Real-time system hbase read-write optimization--A large number of write-free

Source: Internet
Author: User
Tags compact

In the process of using hbase, it is found that when the amount of data written to HBase is very large, it often occurs. And we are based on hbase application is very high real-time requirements, once the hbase can not read and write will greatly affect the use of the system. The process of HBase write optimization is recorded below.


1. Prohibition of major compaction

When HBase is major compaction, the region merges all storefile, so the entire region is unreadable and all queries to this region block. HBase Major compaction is executed one day or so by default. We're going to ban major compaction and use cron scripts to perform major compaction on all tables every day while the system is idle.


Configuration of Major compaction:

<property>
<name>hbase.hregion.majorcompaction</name>
<value>0</value>
</property>

The default is 1 days, and each region initializes the regionmajorcompactiontime at the current time when it is created and sets the next major compaction time to 1+-0.2 days. This value is set to 0 in the configuration to prohibit major compaction.

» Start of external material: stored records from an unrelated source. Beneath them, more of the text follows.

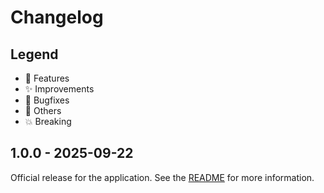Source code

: # Changelog

## Legend

- 🚀 Features
- ✨ Improvements
- 🐞 Bugfixes
- 🔧 Others
- 💥 Breaking

## 1.0.0 - 2025-09-22

Official release for the application. See the [README](README.md) for more information.
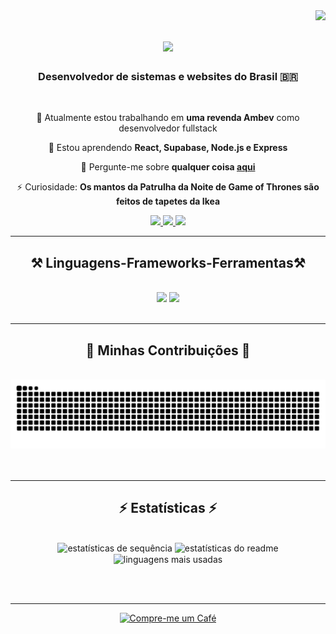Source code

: <img align="right" src="https://visitor-badge.laobi.icu/badge?page_id=Manoel2k67.Manoel2k67" />

<h1 align="center">
    <img src="https://readme-typing-svg.herokuapp.com/?font=Righteous&size=35&center=true&vCenter=true&width=500&height=70&duration=4000&lines=Oi+Tudo+Bem!+👋;+Eu+sou+o+Manoel!;" />
</h1>

<h3 align="center">Desenvolvedor de sistemas e websites do Brasil 🇧🇷</h3>

<br/>

<div align="center">
 
 🔭 Atualmente estou trabalhando em **uma revenda Ambev** como desenvolvedor fullstack
 
 🌱 Estou aprendendo **React, Supabase, Node.js e Express**

 💬 Pergunte-me sobre **qualquer coisa [aqui](https://github.com/Manoel2k67/Manoel2k67/issues)**

 ⚡ Curiosidade: **Os mantos da Patrulha da Noite de Game of Thrones são feitos de tapetes da Ikea**

</div>
 
<div align="center"> 
  <a href="mailto:imanoelmateus@gmail.com">
    <img src="https://img.shields.io/badge/Gmail-333333?style=for-the-badge&logo=gmail&logoColor=red" />
  </a>
  <a href="https://linkedin.com/in/imanoelmateus" target="_blank">
    <img src="https://img.shields.io/badge/LinkedIn-0077B5?style=for-the-badge&logo=linkedin&logoColor=white" />
  </a>
  <a href="https://manoelmateus.com" target="_blank">
     <img src="https://img.shields.io/badge/Portfolio-FF5722?style=for-the-badge&logo=todoist&logoColor=white" />
  </a>
</div>

<hr/>

<h2 align="center">⚒️ Linguagens-Frameworks-Ferramentas⚒️</h2>
<br/>
<div align="center">
    <img src="https://skillicons.dev/icons?i=react,bootstrap,mui,html,css,vscode,github,figma,tailwind,git" />
    <img src="https://skillicons.dev/icons?i=nodejs,python,javascript,typescript,express,firebase,mongodb,c,java,nextjs,mysql,flask" /><br>
</div>

<br/>
<hr/>

<div align="center">
  <h2>🐍 Minhas Contribuições 🐍</h2>
  <br>
  <img alt="cobra comendo minhas contribuições" src="https://raw.githubusercontent.com/Manoel2k67/Manoel2k67/output/github-contribution-grid-snake.svg" />
  <br/><br/><br/>
</div>

<hr/>

<h2 align="center">⚡ Estatísticas ⚡</h2>
<br>
<div align="center">
  <img width=390 src="https://streak-stats.demolab.com?user=Manoel2k67&theme=react&border_radius=10" alt="estatísticas de sequência"/>
  <img width=390 src="https://github-readme-stats.vercel.app/api?username=Manoel2k67&count_private=true&show_icons=true&theme=react&rank_icon=github&border_radius=10" alt="estatísticas do readme" />
  <br/>
  <img width=325 align="center" src="https://github-readme-stats.vercel.app/api/top-langs/?username=Manoel2k67&hide=HTML&langs_count=8&layout=compact&theme=react&border_radius=10&size_weight=0.5&count_weight=0.5" alt="linguagens mais usadas" />
</div>

<br/><br/>

<hr/>

<div align="center">
<a href='https://livepix.gg/manoel2k67' target='_blank'><img height='64' style='border:0px;height:64px;' src='https://storage.ko-fi.com/cdn/kofi1.png?v=3' border='0' alt='Compre-me um Café' /></a>
</div>

<br/>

Major_compaction script: Take out all of the table and execute Major_compact:

Tmp_file=tmp_tables
tables_file=tables.txt

echo "list" | HBase shell > tmp_tables sleep
2
sed ' 1,6d ' $TMP _file | TAC | Sed ' 1,2d ' | Tac > $TABLES _file sleep
2 with

table in $ (cat $TABLES _file), do
        echo "Major_compact ' $table" | HBase shell Sleep Done
2. Ban split

HBase through the split region to achieve the level of sharding, but in the process of split the old region will be offline, the new region will do compaction, in the middle of a period of time a large number of data can not be read and written, This is not tolerable for our online system. We also ban automatic split, and perform our Splittool manual split at night when the system is idle.


No split configuration:

<property>
 <name>hbase.hregion.max.filesize</name>
 <value>536870912000</ Value>
 </property>
The meaning of the configuration item is that when the size of the region is greater than the set value, the HBase begins to split, we set this value to 500G, and we think that a region will not exceed this size during the daytime system rush, and that running Splittool at night will split the region.


The logic of Splittool is relatively simple. Traversal of all region information, if the region size is greater than a certain value (such as 1G) then split the region, this is a round split, if there is no greater than the value of the region after the end, if there are more than a value of the region to continue a new round of split, Until no region is greater than a certain threshold value. Here's how to judge split completion by checking whether the old region folder on HDFs is cleared to determine if split is over.


3. Set Blockingstorefiles

The importance of this parameter is found in our performance tests. We've banned major_compaction and split. There should be no obstacle to writing theoretically, but in tests it is found that writing a single region faster than 10m/s can still occur for a long time without writing. By looking at the log, we found that this line of log "waited 90314ms on a compaction to clean up ' too many store files '", by looking at the code that turns out to be blockingstorefiles this parameter Blame.


The flushregion detects whether the number of hfile in the current store is greater than this value, and if greater than the block data is written, waits for other threads to hfile the compact. Thus, if the write speed exceeds the speed of the compact, HBase blocks the region's data from being written.

Private Boolean flushregion (final Flushregionentry fqe) {
    hregion region = fqe.region;
    if (!fqe.region.getregioninfo (). Ismetaregion () &&
        istoomanystorefiles (region)) {
      if ( Fqe.ismaximumwait (This.blockingwaittime)) {
        Log.info ("waited" + (System.currenttimemillis ()-fqe.createTime) +
          "Ms on a compaction to clean up ' too many store files '; waited" +
          "long enough ... proceeding with flush of" +
  region.getregionnameasstring ());
      
The default value is 7
This.blockingstorefilesnumber =
      conf.getint ("Hbase.hstore.blockingStoreFiles", 7);
    if (This.blockingstorefilesnumber = = 1) {
      This.blockingstorefilesnumber = 1 +
        conf.getint (" Hbase.hstore.compactionThreshold ", 3);
    }


We set this value to a large value so that the problem does not block our write.

<property>
<name>hbase.hstore.blockingStoreFiles</name>
<value>2100000000</ Value>
</property>




Contact Us

The content source of this page is from Internet, which doesn't represent Alibaba Cloud's opinion; products and services mentioned on that page don't have any relationship with Alibaba Cloud. If the content of the page makes you feel confusing, please write us an email, we will handle the problem within 5 days after receiving your email.

If you find any instances of plagiarism from the community, please send an email to: info-contact@alibabacloud.com and provide relevant evidence. A staff member will contact you within 5 working days.

A Free Trial That Lets You Build Big!

Start building with 50+ products and up to 12 months usage for Elastic Compute Service

  • Sales Support

    1 on 1 presale consultation

  • After-Sales Support

    24/7 Technical Support 6 Free Tickets per Quarter Faster Response

  • Alibaba Cloud offers highly flexible support services tailored to meet your exact needs.